L’escalier lambrissé de chêne constitue le centre de la résidence. C’est aussi un excellent exemple des défis de photographier de tels intérieurs. J’ai dû utiliser mon «gros» flash et reprendre plusieurs clichés à de nombreuses reprises jusqu’à ce que j’obtienne le résultat désiré. Vive le numérique!
Du haut de la tour de Craigdarroch, on a une vue imprenable sur Victoria. Remarquez l’omniprésence de la végétation.
Enfin, on remarque le soin apporté à la restauration dans l’utilisation d’ampoules d’époque dans les luminaires. La visite de pièces en cours de restauration était intéressante en soi, même si ces pièces n’étaient pas photogéniques et qu’elles étaient ignorées de la plupart des visiteurs. Les couches de peinture, les épaisseurs de plancher… tout montre l’usage varié de la demeure au gré des ans. Il y avait même une photo, prise en 2005, d’un ancien élève du conservatoire qui montrait un trou dans le linoléum d’une pièce où il jouait du violoncelle; le trou lui servait pour placer le pied de son instrument. Le trou en question est toujours présent.

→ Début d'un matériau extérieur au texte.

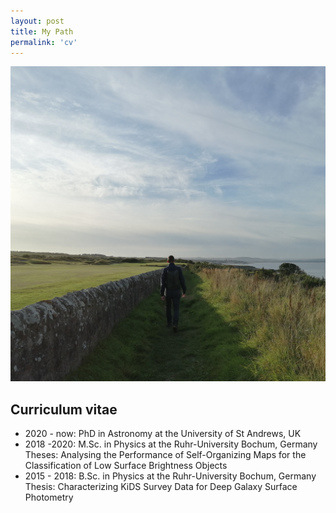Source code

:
 ```yaml
---
layout: post
title: My Path
permalink: 'cv'
---
```

[<img src="/images/golf.jpg" class="fit image">](/cv)

## Curriculum vitae
+ 2020 - now: PhD in Astronomy at the University of St Andrews, UK
+ 2018 -2020: M.Sc. in Physics at the Ruhr-University Bochum, Germany  
Theses: Analysing the Performance of Self-Organizing Maps for the Classification of Low Surface Brightness Objects
+ 2015 - 2018: B.Sc. in Physics at the Ruhr-University Bochum, Germany  
Thesis: Characterizing KiDS Survey Data for Deep Galaxy Surface Photometry 

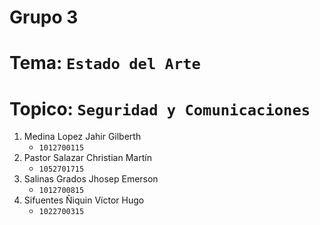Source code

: # Grupo 3

# Tema: ```Estado del Arte```
# Topico: ```Seguridad y Comunicaciones```

1. Medina Lopez Jahir Gilberth
    - ```1012700115```
1. Pastor Salazar Christian Martín
    - ```1052701715```
1. Salinas Grados Jhosep Emerson
    - ```1012700815```
1. Sifuentes Ñiquin Víctor Hugo
    - ```1022700315```

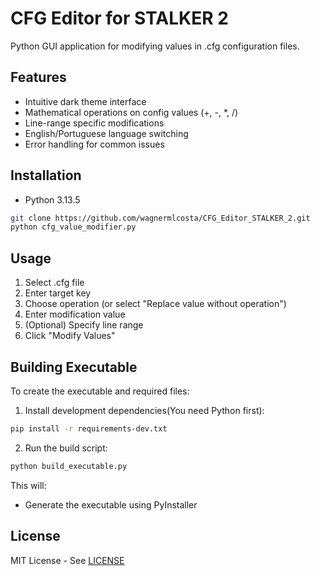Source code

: # CFG Editor for STALKER 2

Python GUI application for modifying values in .cfg configuration files.

## Features
- Intuitive dark theme interface
- Mathematical operations on config values (+, -, *, /)
- Line-range specific modifications
- English/Portuguese language switching
- Error handling for common issues

## Installation
- Python 3.13.5
```bash
git clone https://github.com/wagnermlcosta/CFG_Editor_STALKER_2.git
python cfg_value_modifier.py
```

## Usage
1. Select .cfg file
2. Enter target key
3. Choose operation (or select "Replace value without operation")
4. Enter modification value
5. (Optional) Specify line range
6. Click "Modify Values"

## Building Executable

To create the executable and required files:

1. Install development dependencies(You need Python first):
```bash
pip install -r requirements-dev.txt
```

2. Run the build script:
```bash
python build_executable.py
```

This will:
- Generate the executable using PyInstaller

## License
MIT License - See [LICENSE](LICENSE)
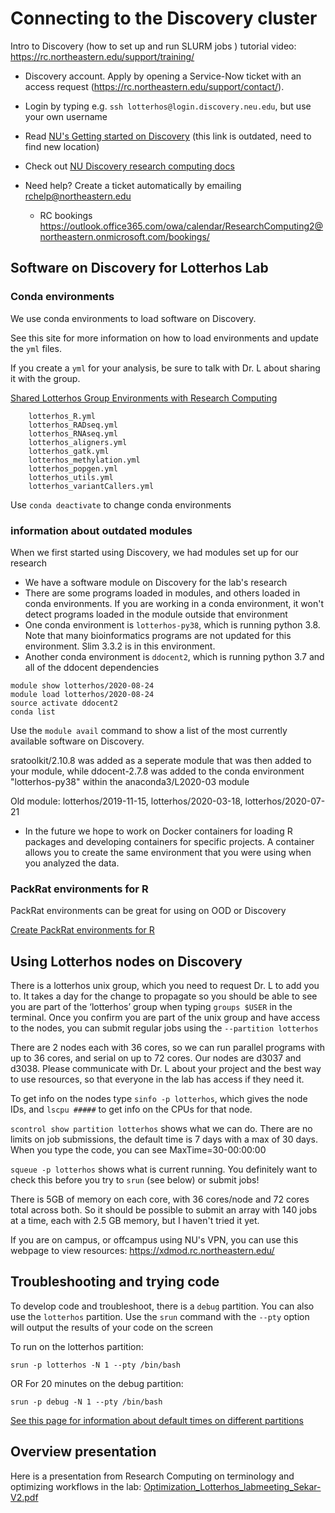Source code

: # Connecting to the Discovery cluster

Intro to Discovery (how to set up and run SLURM jobs ) tutorial video:
https://rc.northeastern.edu/support/training/

* Discovery account. Apply by opening a Service-Now ticket with an access request (https://rc.northeastern.edu/support/contact/).

* Login by typing e.g. `ssh lotterhos@login.discovery.neu.edu`, but use your own username

* Read [NU's Getting started on Discovery](https://cpb-us-w2.wpmucdn.com/express.northeastern.edu/dist/1/43/files/2019/08/GettingStartedGuide-1.pdf) (this link is outdated, need to find new location)

* Check out [NU Discovery research computing docs](https://rc-docs.northeastern.edu/en/latest/)

* Need help? Create a ticket automatically by emailing rchelp@northeastern.edu
    * RC bookings
https://outlook.office365.com/owa/calendar/ResearchComputing2@northeastern.onmicrosoft.com/bookings/



## Software on Discovery for Lotterhos Lab

### Conda environments

We use conda environments to load software on Discovery.

See this site for more information on how to load environments and update the `yml` files.

If you create a `yml` for your analysis, be sure to talk with Dr. L about sharing it with the group.

[Shared Lotterhos Group Environments with Research Computing](https://github.com/neu-rc-admin/lotterhos_group)
```  
    lotterhos_R.yml
    lotterhos_RADseq.yml
    lotterhos_RNAseq.yml
    lotterhos_aligners.yml
    lotterhos_gatk.yml
    lotterhos_methylation.yml
    lotterhos_popgen.yml
    lotterhos_utils.yml
    lotterhos_variantCallers.yml
```


Use `conda deactivate` to change conda environments


### information about outdated modules
When we first started using Discovery, we had modules set up for our research

* We have a software module on Discovery for the lab's research
* There are some programs loaded in modules, and others loaded in conda environments. If you are working
in a conda environment, it won't detect programs loaded in the module outside that environment
* One conda environment is `lotterhos-py38`, which is running python 3.8. Note that many bioinformatics programs are not updated for this environment. Slim 3.3.2 is in this environment.
* Another conda environment is `ddocent2`, which is running python 3.7 and all of the ddocent dependencies
```
module show lotterhos/2020-08-24
module load lotterhos/2020-08-24
source activate ddocent2
conda list
```
Use the `module avail` command to show a list of the most currently available software on Discovery.

sratoolkit/2.10.8 was added as a seperate module that was then added to your module, while ddocent-2.7.8 was added to the conda environment "lotterhos-py38" within the anaconda3/L2020-03 module

Old module: lotterhos/2019-11-15, lotterhos/2020-03-18, lotterhos/2020-07-21

* In the future we hope to work on Docker containers for loading R packages and developing containers for specific projects.
A container allows you to create the same environment that you were using when you analyzed the data.

### PackRat environments for R

PackRat environments can be great for using on OOD or Discovery

[Create PackRat environments for R](https://rc-docs.northeastern.edu/en/latest/software/software.html)

## Using Lotterhos nodes on Discovery

There is a lotterhos unix group, which you need to request Dr. L to add you to. It takes a day for the change to propagate so you should be able to see you are part of the ‘lotterhos’ group when typing `groups $USER` in the terminal.
Once you confirm you are part of the unix group and have access to the nodes, you can submit regular jobs using the `--partition lotterhos`

There are 2 nodes each with 36 cores, so we can run parallel programs with up to 36 cores, and serial on up to 72 cores. 
Our nodes are d3037 and d3038. Please communicate with Dr. L about your project and the best way to use resources, so that everyone in the lab has access if they need it.

To get info on the nodes type `sinfo -p lotterhos`, which gives the node IDs, and `lscpu #####` to get info on the CPUs for that node.

`scontrol show partition lotterhos` shows what we can do. There are no limits on job submissions, the default time is 7 days with a max of 30 days. When you type the code, you can see MaxTime=30-00:00:00

`squeue -p lotterhos` shows what is current running. You definitely want to check this before you try to `srun` (see below) or submit jobs!

There is 5GB of memory on each core, with 36 cores/node and 72 cores total across both. So it should be possible to submit an array with 140 jobs at a time, each with 2.5 GB memory, but I haven't tried it yet.

If you are on campus, or offcampus using NU's VPN, you can use this webpage to view resources: https://xdmod.rc.northeastern.edu/

## Troubleshooting and trying code
To develop code and troubleshoot, there is a `debug` partition. You can also use the `lotterhos` partition.
Use the `srun` command with the `--pty` option will output the results of your code on the screen

To run on the lotterhos partition:

`srun -p lotterhos -N 1 --pty /bin/bash`

OR For 20 minutes on the debug partition:

`srun -p debug -N 1 --pty /bin/bash`

[See this page for information about default times on different partitions](https://rc-docs.northeastern.edu/en/latest/hardware/partitions.html#introduction)


## Overview presentation

Here is a presentation from Research Computing on terminology and optimizing workflows in the lab:
[Optimization_Lotterhos_labmeeting_Sekar-V2.pdf](img/Optimization_Lotterhos_labmeeting_Sekar-V2.pdf)


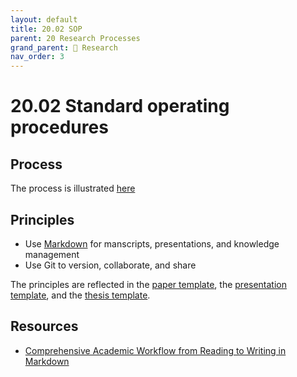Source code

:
 ```yaml
---
layout: default
title: 20.02 SOP
parent: 20 Research Processes
grand_parent: 🔎 Research
nav_order: 3
---
```


# 20.02 Standard operating procedures

## Process

The process is illustrated [here](../../20-research/)

## Principles

- Use [Markdown](../../10-lab/10_processes/10.07.markdown.html) for manscripts, presentations, and knowledge management
- Use Git to version, collaborate, and share

The principles are reflected in the [paper template](20.20.paper-templates.html), the [presentation template](20.28.presentation.html), and the [thesis template](https://github.com/digital-work-lab/thesis-template).

## Resources

- [Comprehensive Academic Workflow from Reading to Writing in Markdown](https://chris-grieser.de/Comprehensive-Academic-Workflow-from-Reading-to-Writing-in-Markdown)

Il était trop tard quand je suis sorti de Craigdarroch pour aller visiter le parlement provincial ou le musée. De plus, j’avais mal aux pattes. Je suis donc descendu pas trop loin de Craigdarroch pour aller visiter le jardin de Government House, dont on voit ici la grille.

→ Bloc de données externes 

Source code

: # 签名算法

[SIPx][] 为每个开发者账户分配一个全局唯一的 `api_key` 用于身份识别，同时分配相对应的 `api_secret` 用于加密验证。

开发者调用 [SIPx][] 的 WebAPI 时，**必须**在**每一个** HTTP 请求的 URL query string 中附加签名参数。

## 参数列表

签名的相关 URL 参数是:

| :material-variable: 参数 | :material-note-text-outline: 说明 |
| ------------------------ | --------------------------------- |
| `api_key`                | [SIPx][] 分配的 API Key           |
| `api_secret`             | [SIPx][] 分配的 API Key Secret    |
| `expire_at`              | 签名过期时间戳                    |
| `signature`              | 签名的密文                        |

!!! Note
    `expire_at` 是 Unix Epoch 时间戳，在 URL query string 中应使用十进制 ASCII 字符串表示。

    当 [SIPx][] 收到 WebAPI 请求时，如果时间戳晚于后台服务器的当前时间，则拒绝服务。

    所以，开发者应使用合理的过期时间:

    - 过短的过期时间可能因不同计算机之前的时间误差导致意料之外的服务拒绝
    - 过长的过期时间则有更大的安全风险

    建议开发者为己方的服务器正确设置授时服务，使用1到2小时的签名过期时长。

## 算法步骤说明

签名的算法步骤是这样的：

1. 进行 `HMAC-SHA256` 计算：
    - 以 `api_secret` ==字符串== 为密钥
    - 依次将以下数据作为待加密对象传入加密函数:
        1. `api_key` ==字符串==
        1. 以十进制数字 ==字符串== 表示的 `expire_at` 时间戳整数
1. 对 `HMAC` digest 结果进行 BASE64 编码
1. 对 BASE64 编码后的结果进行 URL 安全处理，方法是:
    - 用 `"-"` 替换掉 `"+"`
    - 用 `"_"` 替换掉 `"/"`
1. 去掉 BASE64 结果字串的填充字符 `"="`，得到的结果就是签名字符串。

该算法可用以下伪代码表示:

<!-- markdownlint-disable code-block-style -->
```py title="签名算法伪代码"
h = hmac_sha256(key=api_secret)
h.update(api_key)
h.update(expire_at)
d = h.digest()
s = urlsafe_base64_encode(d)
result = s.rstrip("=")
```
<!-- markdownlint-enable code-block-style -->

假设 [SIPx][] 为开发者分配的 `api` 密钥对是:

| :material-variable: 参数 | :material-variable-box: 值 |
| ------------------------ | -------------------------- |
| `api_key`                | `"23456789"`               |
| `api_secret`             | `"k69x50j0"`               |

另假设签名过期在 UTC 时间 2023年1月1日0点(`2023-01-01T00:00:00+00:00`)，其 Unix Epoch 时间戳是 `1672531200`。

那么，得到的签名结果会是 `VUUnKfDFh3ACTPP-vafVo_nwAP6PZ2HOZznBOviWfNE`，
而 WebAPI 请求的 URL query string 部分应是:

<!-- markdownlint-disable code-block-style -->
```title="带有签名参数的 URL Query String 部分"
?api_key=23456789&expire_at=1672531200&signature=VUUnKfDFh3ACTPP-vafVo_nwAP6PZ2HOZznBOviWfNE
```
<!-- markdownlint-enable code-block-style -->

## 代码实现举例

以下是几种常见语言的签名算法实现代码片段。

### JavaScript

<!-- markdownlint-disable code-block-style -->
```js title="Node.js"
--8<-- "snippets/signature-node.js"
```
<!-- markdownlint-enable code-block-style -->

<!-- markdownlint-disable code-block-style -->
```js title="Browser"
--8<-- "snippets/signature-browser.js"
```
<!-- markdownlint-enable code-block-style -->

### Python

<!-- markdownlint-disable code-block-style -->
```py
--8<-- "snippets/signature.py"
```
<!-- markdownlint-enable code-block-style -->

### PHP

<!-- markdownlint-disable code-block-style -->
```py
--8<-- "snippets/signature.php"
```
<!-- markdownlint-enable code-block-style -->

La résidence du Lieutenant-Gouverneur de la Colombie-Britannique est modeste, somme toute… Elle a été reconstruite dans un style discutable à la fin des années 1950 autour du seul élément qui survivait de la résidence précédente, soit sa porte-cochère victorienne. Le résultat est ininspirant mais imposant. Cependant, depuis les années 1990, les lieutenants-gouverneurs ont rendu les vastes jardins de la résidence (qui donnent une idée de ce que pouvait avoir eu l’air la propriété entourant Craigdarroch à l’origine) accessibles au public. Il suffit de passer la grille… on peut même stationner devant la maison! (ayant l’habitude des restrictions liées aux véhicules à Ottawa, je ne le savais pas et Bernadette attendait sagement hors des grilles).
Il y a plusieurs bénévoles qui s’occupent des jardins et j’en ai rencontré deux qui amusaient des chats résidant sur le terrain… deux sympathiques matous de neuf mois (deux frères) fort enjoués. Décidément, Messieurs C et R me manquent terriblement.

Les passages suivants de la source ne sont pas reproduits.